Guided tours of Rockefeller Center don’t usually start with cocktails and bar snacks at the upscale French restaurant Le Rock. Nor do they typically end with pasta and a 30-layer chocolate cake at Jupiter, a popular Italian restaurant at the plaza in Midtown Manhattan.
But Beverly Nguyen, who led a group around Rockefeller Center on a recent Tuesday evening, is not your standard tour guide. For the group of marketing and public-relations executives from brands like Ralph Lauren, Cartier and Versace that she was showing around, Ms. Nguyen had arranged access to some “special spaces,” she said, while standing in front of Isamu Noguchi’s plaque sculpture “News,” carved into the facade of one of the plaza’s Art Deco-style buildings.
Though not a household name, Ms. Nguyen, 33, has, through a multi-hyphenate career, made a name for herself in various industries.
She is a fashion stylist and consultant who has worked with clothing brands like Kallmeyer and magazines like HommeGirls. She is the living editor at Family Style, a quarterly food and culture magazine.

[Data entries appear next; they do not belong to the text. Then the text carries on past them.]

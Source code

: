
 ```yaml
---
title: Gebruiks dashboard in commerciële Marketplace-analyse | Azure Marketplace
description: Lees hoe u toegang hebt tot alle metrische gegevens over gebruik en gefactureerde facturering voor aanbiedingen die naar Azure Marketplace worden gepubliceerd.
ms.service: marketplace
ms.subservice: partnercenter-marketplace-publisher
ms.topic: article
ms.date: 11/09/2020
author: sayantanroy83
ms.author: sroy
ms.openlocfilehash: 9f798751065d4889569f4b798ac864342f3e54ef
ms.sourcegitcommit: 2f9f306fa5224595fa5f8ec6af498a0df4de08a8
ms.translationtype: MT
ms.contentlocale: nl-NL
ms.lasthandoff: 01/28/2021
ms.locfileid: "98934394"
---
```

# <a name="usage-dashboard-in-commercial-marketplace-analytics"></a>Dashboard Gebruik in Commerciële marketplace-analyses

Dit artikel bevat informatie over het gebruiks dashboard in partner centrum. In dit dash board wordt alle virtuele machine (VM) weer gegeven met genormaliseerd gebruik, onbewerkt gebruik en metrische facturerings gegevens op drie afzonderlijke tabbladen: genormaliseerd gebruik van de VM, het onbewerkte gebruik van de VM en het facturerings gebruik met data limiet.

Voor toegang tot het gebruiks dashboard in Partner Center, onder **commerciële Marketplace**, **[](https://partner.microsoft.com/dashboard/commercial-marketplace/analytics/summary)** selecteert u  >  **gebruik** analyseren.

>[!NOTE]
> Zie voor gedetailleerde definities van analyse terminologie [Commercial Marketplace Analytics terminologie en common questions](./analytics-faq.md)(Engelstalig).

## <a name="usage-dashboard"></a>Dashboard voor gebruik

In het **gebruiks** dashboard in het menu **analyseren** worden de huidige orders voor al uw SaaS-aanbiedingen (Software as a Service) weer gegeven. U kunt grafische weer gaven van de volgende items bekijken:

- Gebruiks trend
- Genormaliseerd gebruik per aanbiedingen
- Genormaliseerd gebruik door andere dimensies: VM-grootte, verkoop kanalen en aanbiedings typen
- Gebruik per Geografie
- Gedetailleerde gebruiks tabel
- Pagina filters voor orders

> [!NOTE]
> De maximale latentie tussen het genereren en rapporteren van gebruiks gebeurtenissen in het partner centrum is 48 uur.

She is the owner of a home-goods store, Beverly’s, and became the first Asian American woman to have a shop at Rockefeller Center when she opened a Beverly’s pop-up in the plaza in 2021. (It has since moved to a permanent location on Orchard Street on the Lower East Side, not far from where Ms. Nguyen lives in Dimes Square, a neighborhood buzzing with young creative types.)
In 2022, Ms. Nguyen appeared on the cover of New York magazine’s annual “Reasons to Love New York” issue along with 71 other New Yorkers, the artist Alex Katz and the model Emily Ratajkowski among them.
This year, Ms. Nguyen was hired by Tishman Speyer, the real estate firm that owns Rockefeller Center, as an adviser on projects at the plaza involving brand activations with social media and hospitality components. She is among the latest in a string of local culture shapers — Le Rock’s chef-owners Lee Hanson and Riad Nasr; the J. Crew-executive-turned-reality-star Jenna Lyons; the Pebble Bar guys — tapped in recent years to burnish the image of the 85-year-old plaza.